→ **Problem to work on**: Drop every image and restate the entries below word for word.

[Saved entries]
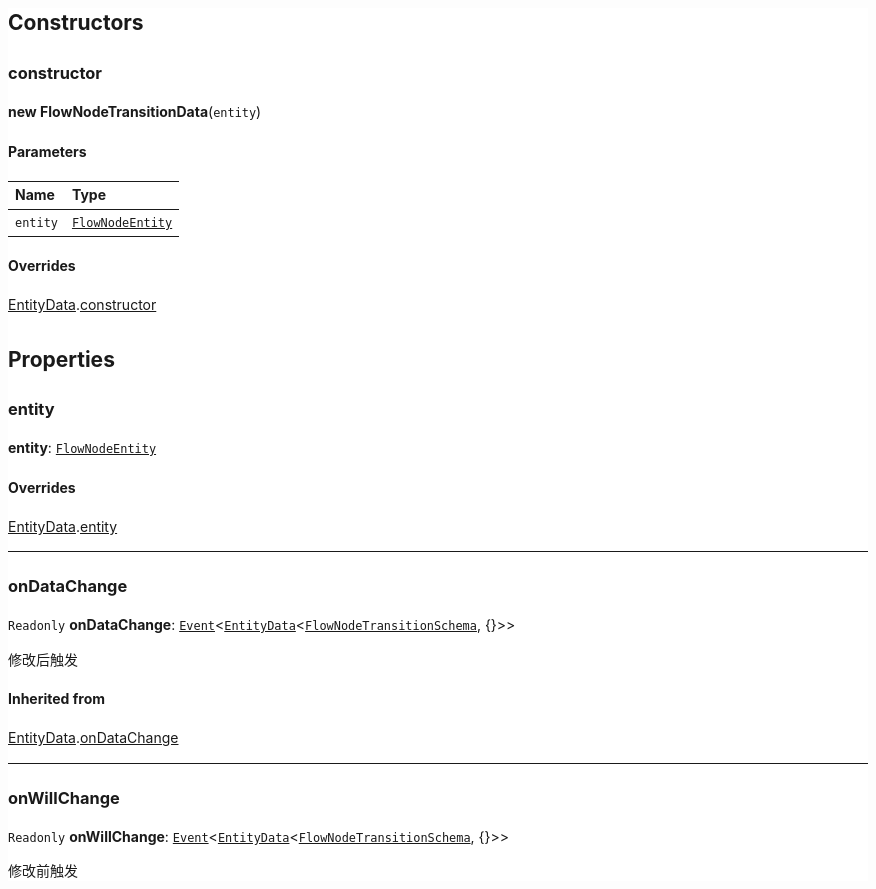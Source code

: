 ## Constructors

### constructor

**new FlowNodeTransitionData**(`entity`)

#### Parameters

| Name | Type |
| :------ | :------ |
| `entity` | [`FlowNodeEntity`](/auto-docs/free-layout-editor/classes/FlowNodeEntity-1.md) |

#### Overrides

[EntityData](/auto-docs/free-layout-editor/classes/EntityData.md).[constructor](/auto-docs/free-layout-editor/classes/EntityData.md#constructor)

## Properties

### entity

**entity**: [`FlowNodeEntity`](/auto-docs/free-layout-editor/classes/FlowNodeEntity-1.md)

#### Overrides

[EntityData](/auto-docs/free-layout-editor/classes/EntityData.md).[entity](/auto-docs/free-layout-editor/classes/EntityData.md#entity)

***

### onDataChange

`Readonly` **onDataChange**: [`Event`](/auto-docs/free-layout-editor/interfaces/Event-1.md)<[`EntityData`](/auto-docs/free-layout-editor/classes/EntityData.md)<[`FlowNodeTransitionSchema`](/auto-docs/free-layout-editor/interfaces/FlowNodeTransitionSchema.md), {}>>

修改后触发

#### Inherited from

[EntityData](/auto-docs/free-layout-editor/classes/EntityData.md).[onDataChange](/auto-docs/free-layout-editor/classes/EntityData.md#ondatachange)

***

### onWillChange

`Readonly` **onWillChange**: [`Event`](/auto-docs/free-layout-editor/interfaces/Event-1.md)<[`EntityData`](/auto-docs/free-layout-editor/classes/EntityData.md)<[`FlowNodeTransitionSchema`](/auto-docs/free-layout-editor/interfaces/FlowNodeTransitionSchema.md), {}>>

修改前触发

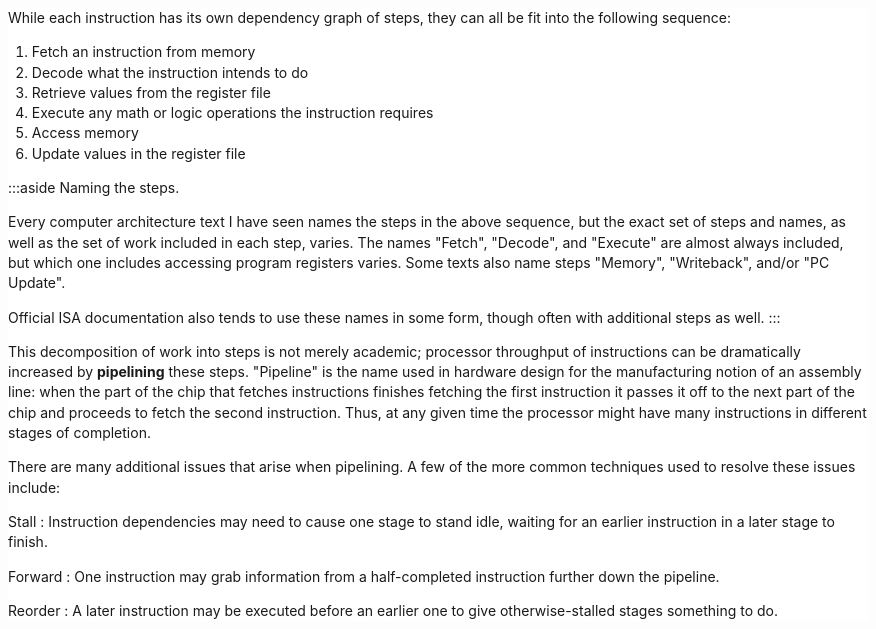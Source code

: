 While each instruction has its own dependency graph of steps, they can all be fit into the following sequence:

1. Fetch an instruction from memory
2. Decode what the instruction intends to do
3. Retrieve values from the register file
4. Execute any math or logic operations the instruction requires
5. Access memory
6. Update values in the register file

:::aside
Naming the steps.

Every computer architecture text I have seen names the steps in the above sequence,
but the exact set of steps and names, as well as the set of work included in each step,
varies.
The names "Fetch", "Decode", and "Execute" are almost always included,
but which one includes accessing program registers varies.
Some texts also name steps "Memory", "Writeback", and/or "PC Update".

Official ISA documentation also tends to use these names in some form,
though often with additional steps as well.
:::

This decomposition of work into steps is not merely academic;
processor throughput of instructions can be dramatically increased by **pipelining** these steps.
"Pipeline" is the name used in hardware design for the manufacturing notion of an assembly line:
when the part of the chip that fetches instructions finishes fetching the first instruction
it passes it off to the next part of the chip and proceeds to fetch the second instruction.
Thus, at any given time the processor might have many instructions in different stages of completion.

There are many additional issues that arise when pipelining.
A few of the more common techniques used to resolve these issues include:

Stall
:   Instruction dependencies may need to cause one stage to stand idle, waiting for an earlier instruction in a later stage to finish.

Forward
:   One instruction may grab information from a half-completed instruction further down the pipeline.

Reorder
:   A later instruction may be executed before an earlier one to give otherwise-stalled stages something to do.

→ **Problem solution**:
Source code

: ## Constructors

### constructor

**new FlowNodeTransitionData**(`entity`)

#### Parameters

| Name | Type |
| :------ | :------ |
| `entity` | [`FlowNodeEntity`](/auto-docs/free-layout-editor/classes/FlowNodeEntity-1.md) |

#### Overrides

[EntityData](/auto-docs/free-layout-editor/classes/EntityData.md).[constructor](/auto-docs/free-layout-editor/classes/EntityData.md#constructor)

## Properties

### entity

**entity**: [`FlowNodeEntity`](/auto-docs/free-layout-editor/classes/FlowNodeEntity-1.md)

#### Overrides

[EntityData](/auto-docs/free-layout-editor/classes/EntityData.md).[entity](/auto-docs/free-layout-editor/classes/EntityData.md#entity)

***

### onDataChange

`Readonly` **onDataChange**: [`Event`](/auto-docs/free-layout-editor/interfaces/Event-1.md)<[`EntityData`](/auto-docs/free-layout-editor/classes/EntityData.md)<[`FlowNodeTransitionSchema`](/auto-docs/free-layout-editor/interfaces/FlowNodeTransitionSchema.md), {}>>

修改后触发

#### Inherited from

[EntityData](/auto-docs/free-layout-editor/classes/EntityData.md).[onDataChange](/auto-docs/free-layout-editor/classes/EntityData.md#ondatachange)

***

### onWillChange

`Readonly` **onWillChange**: [`Event`](/auto-docs/free-layout-editor/interfaces/Event-1.md)<[`EntityData`](/auto-docs/free-layout-editor/classes/EntityData.md)<[`FlowNodeTransitionSchema`](/auto-docs/free-layout-editor/interfaces/FlowNodeTransitionSchema.md), {}>>

修改前触发

Source code

: While each instruction has its own dependency graph of steps, they can all be fit into the following sequence:

1. Fetch an instruction from memory
2. Decode what the instruction intends to do
3. Retrieve values from the register file
4. Execute any math or logic operations the instruction requires
5. Access memory
6. Update values in the register file

:::aside
Naming the steps.

Every computer architecture text I have seen names the steps in the above sequence,
but the exact set of steps and names, as well as the set of work included in each step,
varies.
The names "Fetch", "Decode", and "Execute" are almost always included,
but which one includes accessing program registers varies.
Some texts also name steps "Memory", "Writeback", and/or "PC Update".

Official ISA documentation also tends to use these names in some form,
though often with additional steps as well.
:::

This decomposition of work into steps is not merely academic;
processor throughput of instructions can be dramatically increased by **pipelining** these steps.
"Pipeline" is the name used in hardware design for the manufacturing notion of an assembly line:
when the part of the chip that fetches instructions finishes fetching the first instruction
it passes it off to the next part of the chip and proceeds to fetch the second instruction.
Thus, at any given time the processor might have many instructions in different stages of completion.

There are many additional issues that arise when pipelining.
A few of the more common techniques used to resolve these issues include:

Stall
:   Instruction dependencies may need to cause one stage to stand idle, waiting for an earlier instruction in a later stage to finish.

Forward
:   One instruction may grab information from a half-completed instruction further down the pipeline.

Reorder
:   A later instruction may be executed before an earlier one to give otherwise-stalled stages something to do.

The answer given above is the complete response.